Industrial applicability
[0064]
　INDUSTRIAL APPLICABILITY According to the present invention, it is possible to provide a vehicle underbody part having a welded joint having excellent weld metal strength and corrosion resistance, which is highly industrially useful.
Code explanation
[0065]
1 welded joint
2 first steel plate
3 second steel plate
4 fillet weld, weld metal
The scope of the claims
[Claim 1]
　An automobile underbody part comprising a weld joint in which a first steel plate and a second steel plate are superimposed and a fillet weld is formed between an end face of the first steel plate and a surface of the second steel plate. The chemical composition of
　the weld metal forming the welded joint is, in mass% with respect to the total mass of the weld metal,
C: 0.02 to 0.20%,
Si: more than 0 to less than 0.10%,
Mn: 0.3 to 2.0%,
Al: 0.002 to 0.30%,
Ti: 0.005 to 0.30%,
P: more than 0% to 0.015%,
S: more than 0% to 0.030%,
Cu: 0-0.50%,
Cr: 0-1.5%,
Nb: 0-0.3%,
V: 0-0.3%,
Mo: 0-1.0%,
Ni: 0 to 2.5%,
B: 0 to 0.005%
, the balance being iron and impurities,
　and satisfying the following formulas (1) and (2). .
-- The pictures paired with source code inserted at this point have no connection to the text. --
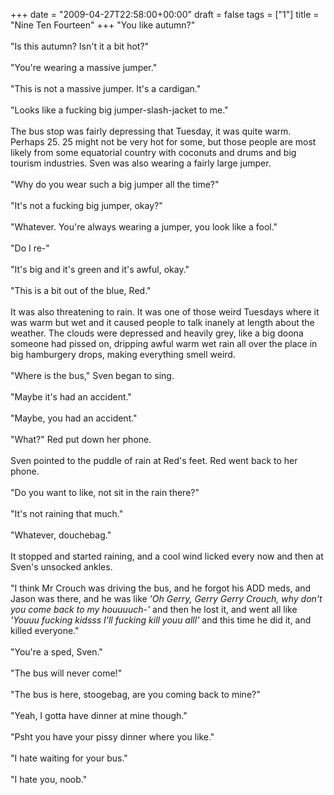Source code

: +++
date = "2009-04-27T22:58:00+00:00"
draft = false
tags = ["1"]
title = "Nine Ten Fourteen"
+++
"You like autumn?"<br/><br/>"Is this autumn? Isn't it a bit hot?"<br/><br/>"You're wearing a massive jumper."<br/><br/>"This is not a massive jumper. It's a cardigan."<br/><br/>"Looks like a fucking big jumper-slash-jacket to me."<br/><br/>The bus stop was fairly depressing that Tuesday, it was quite warm. Perhaps 25. 25 might not be very hot for some, but those people are most likely from some equatorial country with coconuts and drums and big tourism industries. Sven was also wearing a fairly large jumper.<br/><br/>"Why do you wear such a big jumper all the time?"<br/><br/>"It's not a fucking big jumper, okay?"<br/><br/>"Whatever. You're always wearing a jumper, you look like a fool."<br/><br/>"Do I re-"<br/><br/>"It's big and it's green and it's awful, okay."<br/><br/>"This is a bit out of the blue, Red."<br/><br/>It was also threatening to rain. It was one of those weird Tuesdays where it was warm but wet and it caused people to talk inanely at length about the weather. The clouds were depressed and heavily grey, like a big doona someone had pissed on, dripping awful warm wet rain all over the place in big hamburgery drops, making everything smell weird.<br/><br/>"Where is the bus," Sven began to sing.<br/><br/>"Maybe it's had an accident."<br/><br/>"Maybe, you had an accident."<br/><br/>"What?" Red put down her phone.<br/><br/>Sven pointed to the puddle of rain at Red's feet. Red went back to her phone.<br/><br/>"Do you want to like, not sit in the rain there?"<br/><br/>"It's not raining that much."<br/><br/>"Whatever, douchebag."<br/><br/>It stopped and started raining, and a cool wind licked every now and then at Sven's unsocked ankles.<br/><br/>"I think Mr Crouch was driving the bus, and he forgot his ADD meds, and Jason was there, and he was like <em>'Oh Gerry, Gerry Gerry Crouch, why don't you come back to my houuuuch-' </em>and then he lost it, and went all like <em>'Youuu fucking kidsss I'll fucking kill youu alll'</em> and this time he did it, and killed everyone."<br/><br/>"You're a sped, Sven."<br/><br/>"The bus will never come!"<br/><br/>"The bus is here, stoogebag, are you coming back to mine?"<br/><br/>"Yeah, I gotta have dinner at mine though."<br/><br/>"Psht you have your pissy dinner where you like."<br/><br/>"I hate waiting for your bus."<br/><br/>"I hate you, noob."<div class="blogger-post-footer"><img width='1' height='1' src='https://blogger.googleusercontent.com/tracker/5693059957647979680-1513473401693640587?l=cosmiccowbell.blogspot.com' alt='' /></div>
[Al]+[Ti]>0.05 Expression (1)
7×[Mn]−112×[Ti]−30×[Al]≦4.0 Expression (2)
　However, [Al], [Ti], and [Mn] mean the content in mass % of each component with respect to the total mass of the weld metal.
[Claim 2]
　The chemical components of the weld metal are
Cu: 0.05 to 0.50%,
Cr: 0.05 to 1.5%,
Nb: 0.005 to 0.3 , in mass% with respect to the total mass of the weld metal. %,
V: 0.005 to 0.3%,
Mo: 0.05 to 1.0%,
Ni: 0.05 to 2.5%,
B: 0.0005 to 0.005
% or two or more kinds thereof.
[Claim 3]
　3. The vehicle underbody part according to claim 1, wherein the thickness of the first steel plate having the fillet weld on the end face is 0.8 mm or more and 4.5 mm or less.
[Claim 4]
　4. The automobile underbody part according to any one of claims 1 to 3, wherein the tensile strength of the first steel plate and the second steel plate is 780 MPa or less.